▸ EXERCISE GOAL:
Copy every entry as is. Leave images out.

Dataset excerpts

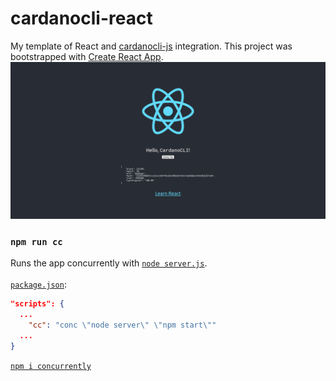 # cardanocli-react
My template of React and [cardanocli-js](https://github.com/shareslake/cardanocli-js) integration.
This project was bootstrapped with [Create React App](https://github.com/facebook/create-react-app).
<img src="/screenshots/0_HomePage0.png"/>

### `npm run cc`
Runs the app concurrently with [`node server.js`](server.js).\
\
[`package.json`](package.json):
```json
"scripts": {
  ...
    "cc": "conc \"node server\" \"npm start\""
  ...
}
```
[`npm i concurrently`](https://www.npmjs.com/package/concurrently)
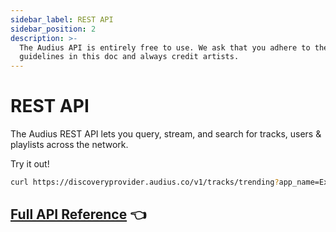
 ```yaml
---
sidebar_label: REST API
sidebar_position: 2
description: >-
  The Audius API is entirely free to use. We ask that you adhere to the
  guidelines in this doc and always credit artists.
---
```


# REST API

The Audius REST API lets you query, stream, and search for tracks, users & playlists across the network.

Try it out!

```bash
curl https://discoveryprovider.audius.co/v1/tracks/trending?app_name=ExampleApp
```

## [Full API Reference](https://audiusproject.github.io/api-docs/#audius-api-docs) 👈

▸ OUTPUT BELOW:
 # cardanocli-react
My template of React and [cardanocli-js](https://github.com/shareslake/cardanocli-js) integration.
This project was bootstrapped with [Create React App](https://github.com/facebook/create-react-app).
<img src="/screenshots/0_HomePage0.png"/>

### `npm run cc`
Runs the app concurrently with [`node server.js`](server.js).\
\
[`package.json`](package.json):
```json
"scripts": {
  ...
    "cc": "conc \"node server\" \"npm start\""
  ...
}
```
[`npm i concurrently`](https://www.npmjs.com/package/concurrently)
 ```yaml
---
sidebar_label: REST API
sidebar_position: 2
description: >-
  The Audius API is entirely free to use. We ask that you adhere to the
  guidelines in this doc and always credit artists.
---
```


# REST API

The Audius REST API lets you query, stream, and search for tracks, users & playlists across the network.

Try it out!

```bash
curl https://discoveryprovider.audius.co/v1/tracks/trending?app_name=ExampleApp
```

## [Full API Reference](https://audiusproject.github.io/api-docs/#audius-api-docs) 👈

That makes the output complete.